Dataset extract START
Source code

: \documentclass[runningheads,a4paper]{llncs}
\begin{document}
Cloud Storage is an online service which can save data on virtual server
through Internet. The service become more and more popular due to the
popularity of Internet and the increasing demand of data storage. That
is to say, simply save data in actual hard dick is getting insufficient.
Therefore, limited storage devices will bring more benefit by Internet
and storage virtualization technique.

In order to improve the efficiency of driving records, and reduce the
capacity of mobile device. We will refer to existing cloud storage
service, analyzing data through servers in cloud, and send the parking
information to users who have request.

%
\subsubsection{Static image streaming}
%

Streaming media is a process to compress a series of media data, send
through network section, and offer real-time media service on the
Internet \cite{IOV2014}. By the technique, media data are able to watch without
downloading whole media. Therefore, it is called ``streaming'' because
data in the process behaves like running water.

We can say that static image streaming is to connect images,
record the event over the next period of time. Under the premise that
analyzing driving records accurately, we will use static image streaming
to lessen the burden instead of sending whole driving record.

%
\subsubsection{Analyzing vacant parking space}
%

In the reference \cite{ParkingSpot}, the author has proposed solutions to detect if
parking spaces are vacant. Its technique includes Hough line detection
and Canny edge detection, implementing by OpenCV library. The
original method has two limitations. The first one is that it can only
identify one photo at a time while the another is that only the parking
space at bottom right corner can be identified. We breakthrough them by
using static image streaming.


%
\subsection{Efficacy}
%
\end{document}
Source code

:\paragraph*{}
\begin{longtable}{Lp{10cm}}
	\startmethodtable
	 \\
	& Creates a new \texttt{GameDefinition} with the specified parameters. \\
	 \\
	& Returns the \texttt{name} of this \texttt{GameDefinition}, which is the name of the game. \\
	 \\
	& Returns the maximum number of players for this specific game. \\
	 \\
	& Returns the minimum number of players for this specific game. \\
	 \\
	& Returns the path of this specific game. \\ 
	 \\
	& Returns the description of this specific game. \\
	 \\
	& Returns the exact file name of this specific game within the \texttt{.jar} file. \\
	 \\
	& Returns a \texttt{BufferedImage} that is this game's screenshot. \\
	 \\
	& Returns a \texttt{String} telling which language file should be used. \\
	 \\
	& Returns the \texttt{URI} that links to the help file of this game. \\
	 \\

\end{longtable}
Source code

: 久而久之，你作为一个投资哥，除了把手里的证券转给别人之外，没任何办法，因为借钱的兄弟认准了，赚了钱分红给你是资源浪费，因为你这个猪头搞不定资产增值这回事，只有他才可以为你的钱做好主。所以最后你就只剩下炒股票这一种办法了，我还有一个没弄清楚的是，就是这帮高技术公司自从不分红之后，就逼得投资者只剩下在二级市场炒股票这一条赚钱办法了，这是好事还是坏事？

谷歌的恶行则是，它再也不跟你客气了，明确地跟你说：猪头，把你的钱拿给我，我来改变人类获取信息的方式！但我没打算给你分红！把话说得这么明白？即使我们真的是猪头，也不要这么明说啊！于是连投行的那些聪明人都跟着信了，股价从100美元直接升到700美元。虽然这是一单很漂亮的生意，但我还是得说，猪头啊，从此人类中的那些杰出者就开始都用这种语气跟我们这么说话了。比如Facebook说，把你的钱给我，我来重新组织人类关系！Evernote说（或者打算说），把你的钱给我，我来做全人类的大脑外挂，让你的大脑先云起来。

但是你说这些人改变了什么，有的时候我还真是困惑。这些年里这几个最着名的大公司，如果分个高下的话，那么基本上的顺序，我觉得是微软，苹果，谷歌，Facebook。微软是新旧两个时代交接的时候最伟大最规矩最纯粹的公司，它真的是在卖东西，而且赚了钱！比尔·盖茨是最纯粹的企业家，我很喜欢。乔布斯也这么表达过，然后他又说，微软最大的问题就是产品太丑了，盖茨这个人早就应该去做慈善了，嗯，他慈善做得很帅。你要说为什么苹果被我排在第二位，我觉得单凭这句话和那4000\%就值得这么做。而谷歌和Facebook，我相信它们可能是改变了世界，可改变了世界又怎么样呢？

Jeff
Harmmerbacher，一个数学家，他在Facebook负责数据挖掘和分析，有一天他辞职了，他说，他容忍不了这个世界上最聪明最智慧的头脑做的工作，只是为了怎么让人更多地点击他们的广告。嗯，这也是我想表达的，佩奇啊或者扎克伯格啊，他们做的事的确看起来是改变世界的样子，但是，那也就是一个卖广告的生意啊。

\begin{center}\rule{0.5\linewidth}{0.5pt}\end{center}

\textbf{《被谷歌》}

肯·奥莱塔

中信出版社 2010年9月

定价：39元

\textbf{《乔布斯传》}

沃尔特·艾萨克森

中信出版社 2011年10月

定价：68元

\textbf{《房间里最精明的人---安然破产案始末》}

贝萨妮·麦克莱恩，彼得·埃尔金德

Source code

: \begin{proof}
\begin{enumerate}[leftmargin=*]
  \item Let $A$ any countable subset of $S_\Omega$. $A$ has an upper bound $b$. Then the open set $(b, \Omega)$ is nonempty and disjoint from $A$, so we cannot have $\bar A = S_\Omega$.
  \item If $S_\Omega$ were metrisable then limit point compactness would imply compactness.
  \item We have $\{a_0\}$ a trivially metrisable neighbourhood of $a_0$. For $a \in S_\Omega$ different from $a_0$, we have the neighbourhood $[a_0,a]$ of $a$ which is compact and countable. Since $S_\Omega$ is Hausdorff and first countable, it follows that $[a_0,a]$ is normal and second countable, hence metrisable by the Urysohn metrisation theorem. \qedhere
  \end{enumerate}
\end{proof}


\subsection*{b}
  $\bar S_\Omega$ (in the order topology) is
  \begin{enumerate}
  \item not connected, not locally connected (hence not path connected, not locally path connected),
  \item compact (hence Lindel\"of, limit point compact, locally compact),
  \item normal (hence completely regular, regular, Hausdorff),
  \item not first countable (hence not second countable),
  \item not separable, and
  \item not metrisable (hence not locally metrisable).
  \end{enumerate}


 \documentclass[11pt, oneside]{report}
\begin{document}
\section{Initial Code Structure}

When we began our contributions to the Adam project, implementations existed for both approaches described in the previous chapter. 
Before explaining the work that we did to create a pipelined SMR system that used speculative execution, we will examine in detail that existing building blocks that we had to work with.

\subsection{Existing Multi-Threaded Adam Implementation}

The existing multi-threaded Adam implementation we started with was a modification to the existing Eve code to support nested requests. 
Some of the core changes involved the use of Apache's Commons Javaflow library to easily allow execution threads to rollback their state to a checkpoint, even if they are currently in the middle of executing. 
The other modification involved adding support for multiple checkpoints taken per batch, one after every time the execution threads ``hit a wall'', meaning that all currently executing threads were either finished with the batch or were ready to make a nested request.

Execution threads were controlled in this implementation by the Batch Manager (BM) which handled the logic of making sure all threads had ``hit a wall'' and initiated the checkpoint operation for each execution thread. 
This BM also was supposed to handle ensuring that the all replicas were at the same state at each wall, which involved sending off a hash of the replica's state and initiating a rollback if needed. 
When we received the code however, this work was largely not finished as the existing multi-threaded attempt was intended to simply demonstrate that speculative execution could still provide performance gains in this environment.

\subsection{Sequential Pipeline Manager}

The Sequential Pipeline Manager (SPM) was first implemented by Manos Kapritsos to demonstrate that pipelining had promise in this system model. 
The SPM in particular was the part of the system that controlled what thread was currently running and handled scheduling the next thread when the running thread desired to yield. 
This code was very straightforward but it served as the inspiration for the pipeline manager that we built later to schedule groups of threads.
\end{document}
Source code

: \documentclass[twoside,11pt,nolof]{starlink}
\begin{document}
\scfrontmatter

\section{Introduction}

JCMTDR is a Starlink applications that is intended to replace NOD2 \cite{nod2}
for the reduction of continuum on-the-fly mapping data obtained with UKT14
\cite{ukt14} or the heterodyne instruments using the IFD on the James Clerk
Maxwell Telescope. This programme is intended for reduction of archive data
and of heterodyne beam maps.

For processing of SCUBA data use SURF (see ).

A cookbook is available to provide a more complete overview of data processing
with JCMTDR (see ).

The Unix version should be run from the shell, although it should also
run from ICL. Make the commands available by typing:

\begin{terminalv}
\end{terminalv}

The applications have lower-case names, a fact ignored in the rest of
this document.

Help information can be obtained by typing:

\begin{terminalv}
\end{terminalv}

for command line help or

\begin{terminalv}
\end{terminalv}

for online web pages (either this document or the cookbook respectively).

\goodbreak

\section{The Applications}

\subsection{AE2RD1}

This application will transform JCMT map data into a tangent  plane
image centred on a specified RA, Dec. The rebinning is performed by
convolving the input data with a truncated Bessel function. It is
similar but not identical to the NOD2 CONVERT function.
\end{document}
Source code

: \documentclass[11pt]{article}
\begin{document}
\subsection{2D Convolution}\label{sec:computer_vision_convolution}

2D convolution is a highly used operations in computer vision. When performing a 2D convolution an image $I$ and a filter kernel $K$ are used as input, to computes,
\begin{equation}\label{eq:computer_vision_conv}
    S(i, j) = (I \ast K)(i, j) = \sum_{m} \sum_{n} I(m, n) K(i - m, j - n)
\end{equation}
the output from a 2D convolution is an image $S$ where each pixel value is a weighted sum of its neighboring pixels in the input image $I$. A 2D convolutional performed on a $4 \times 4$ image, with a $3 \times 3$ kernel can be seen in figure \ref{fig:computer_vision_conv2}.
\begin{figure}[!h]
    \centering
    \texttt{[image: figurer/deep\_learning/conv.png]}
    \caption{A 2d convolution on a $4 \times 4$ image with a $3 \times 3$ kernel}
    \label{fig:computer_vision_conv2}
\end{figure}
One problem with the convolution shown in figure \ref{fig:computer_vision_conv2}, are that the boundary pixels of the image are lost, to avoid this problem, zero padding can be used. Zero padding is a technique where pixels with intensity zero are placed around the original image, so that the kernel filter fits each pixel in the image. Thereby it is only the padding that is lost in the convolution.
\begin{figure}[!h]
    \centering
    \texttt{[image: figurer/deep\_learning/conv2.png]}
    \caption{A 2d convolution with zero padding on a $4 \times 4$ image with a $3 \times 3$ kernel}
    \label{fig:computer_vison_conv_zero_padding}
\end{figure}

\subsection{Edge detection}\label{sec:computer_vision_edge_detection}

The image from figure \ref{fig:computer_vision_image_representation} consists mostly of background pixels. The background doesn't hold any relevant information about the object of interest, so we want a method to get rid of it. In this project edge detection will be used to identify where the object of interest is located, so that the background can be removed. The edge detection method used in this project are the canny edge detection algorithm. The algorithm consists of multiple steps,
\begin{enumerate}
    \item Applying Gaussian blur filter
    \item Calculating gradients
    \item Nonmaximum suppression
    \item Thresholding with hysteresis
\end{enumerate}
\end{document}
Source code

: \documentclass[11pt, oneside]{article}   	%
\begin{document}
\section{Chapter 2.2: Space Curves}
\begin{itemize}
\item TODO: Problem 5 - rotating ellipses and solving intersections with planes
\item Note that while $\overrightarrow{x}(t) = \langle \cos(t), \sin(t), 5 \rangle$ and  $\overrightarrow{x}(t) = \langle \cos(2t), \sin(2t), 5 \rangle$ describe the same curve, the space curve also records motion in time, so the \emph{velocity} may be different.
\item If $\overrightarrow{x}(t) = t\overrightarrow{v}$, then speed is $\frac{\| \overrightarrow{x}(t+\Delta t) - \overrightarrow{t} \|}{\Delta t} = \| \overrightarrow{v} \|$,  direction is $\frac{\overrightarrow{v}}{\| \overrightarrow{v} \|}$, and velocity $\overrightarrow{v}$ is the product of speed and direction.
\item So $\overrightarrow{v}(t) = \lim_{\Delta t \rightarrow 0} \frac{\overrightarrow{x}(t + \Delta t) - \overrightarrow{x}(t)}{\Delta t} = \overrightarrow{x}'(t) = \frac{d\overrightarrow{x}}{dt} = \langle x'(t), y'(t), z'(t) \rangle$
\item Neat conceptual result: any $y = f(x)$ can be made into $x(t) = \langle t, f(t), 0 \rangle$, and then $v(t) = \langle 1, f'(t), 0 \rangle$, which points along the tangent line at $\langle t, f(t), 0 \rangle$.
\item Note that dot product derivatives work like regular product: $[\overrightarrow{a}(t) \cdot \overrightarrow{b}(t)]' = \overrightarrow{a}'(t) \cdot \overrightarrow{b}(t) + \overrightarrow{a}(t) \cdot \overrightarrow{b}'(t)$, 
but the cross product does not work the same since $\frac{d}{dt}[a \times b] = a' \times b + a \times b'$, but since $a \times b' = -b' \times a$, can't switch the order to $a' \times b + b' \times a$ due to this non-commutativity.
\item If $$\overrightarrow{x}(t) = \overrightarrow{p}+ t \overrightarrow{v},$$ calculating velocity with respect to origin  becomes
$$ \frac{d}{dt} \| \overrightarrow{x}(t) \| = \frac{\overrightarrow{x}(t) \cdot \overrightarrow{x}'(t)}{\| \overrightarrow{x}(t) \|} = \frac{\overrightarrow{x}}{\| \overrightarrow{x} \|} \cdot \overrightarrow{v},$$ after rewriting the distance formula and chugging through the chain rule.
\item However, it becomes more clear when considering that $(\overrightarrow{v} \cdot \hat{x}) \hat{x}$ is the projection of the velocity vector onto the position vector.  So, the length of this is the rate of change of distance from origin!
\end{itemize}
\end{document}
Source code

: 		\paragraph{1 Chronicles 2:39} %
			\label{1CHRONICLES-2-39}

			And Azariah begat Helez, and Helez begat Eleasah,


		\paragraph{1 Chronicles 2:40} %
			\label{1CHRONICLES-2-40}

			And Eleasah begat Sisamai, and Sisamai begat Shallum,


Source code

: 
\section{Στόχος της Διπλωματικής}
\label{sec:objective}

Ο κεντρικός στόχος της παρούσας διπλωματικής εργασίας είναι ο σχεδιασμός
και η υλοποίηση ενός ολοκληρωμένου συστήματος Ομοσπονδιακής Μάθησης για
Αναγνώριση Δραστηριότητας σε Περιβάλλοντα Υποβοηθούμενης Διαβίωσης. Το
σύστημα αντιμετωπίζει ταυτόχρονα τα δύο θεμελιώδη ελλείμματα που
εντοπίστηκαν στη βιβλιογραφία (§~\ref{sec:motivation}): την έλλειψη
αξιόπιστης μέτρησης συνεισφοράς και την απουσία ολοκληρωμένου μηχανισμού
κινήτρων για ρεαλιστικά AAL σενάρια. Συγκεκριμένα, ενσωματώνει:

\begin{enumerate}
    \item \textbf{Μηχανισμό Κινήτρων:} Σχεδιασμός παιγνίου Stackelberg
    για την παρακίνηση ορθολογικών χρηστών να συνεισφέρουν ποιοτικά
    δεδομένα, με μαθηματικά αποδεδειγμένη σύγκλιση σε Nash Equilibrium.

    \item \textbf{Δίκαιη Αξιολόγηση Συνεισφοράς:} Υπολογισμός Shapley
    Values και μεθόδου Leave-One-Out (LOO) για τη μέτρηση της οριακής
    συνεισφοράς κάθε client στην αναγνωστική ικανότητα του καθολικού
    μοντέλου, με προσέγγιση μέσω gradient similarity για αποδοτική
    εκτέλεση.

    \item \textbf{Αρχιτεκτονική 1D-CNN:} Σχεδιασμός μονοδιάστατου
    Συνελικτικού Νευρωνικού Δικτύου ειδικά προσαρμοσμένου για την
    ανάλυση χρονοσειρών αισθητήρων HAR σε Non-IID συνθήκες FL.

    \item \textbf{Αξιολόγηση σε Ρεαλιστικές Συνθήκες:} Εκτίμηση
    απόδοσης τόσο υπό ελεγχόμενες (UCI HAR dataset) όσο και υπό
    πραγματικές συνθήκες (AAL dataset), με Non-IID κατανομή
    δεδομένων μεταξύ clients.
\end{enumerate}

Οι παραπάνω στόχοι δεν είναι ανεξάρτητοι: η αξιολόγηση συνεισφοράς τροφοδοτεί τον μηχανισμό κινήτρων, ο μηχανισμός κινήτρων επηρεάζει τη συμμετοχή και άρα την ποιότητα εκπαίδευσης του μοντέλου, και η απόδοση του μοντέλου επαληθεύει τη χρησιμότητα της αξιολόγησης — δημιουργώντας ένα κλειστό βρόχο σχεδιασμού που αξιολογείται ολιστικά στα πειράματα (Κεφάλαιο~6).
Dataset extract END
[Activity]
Within the entries above, find every line where the string "only" occurs, and copy it.

[Answer for this exercise]
original method has two limitations. The first one is that it can only
identify one photo at a time while the another is that only the parking
One problem with the convolution shown in figure \ref{fig:computer_vision_conv2}, are that the boundary pixels of the image are lost, to avoid this problem, zero padding can be used. Zero padding is a technique where pixels with intensity zero are placed around the original image, so that the kernel filter fits each pixel in the image. Thereby it is only the padding that is lost in the convolution.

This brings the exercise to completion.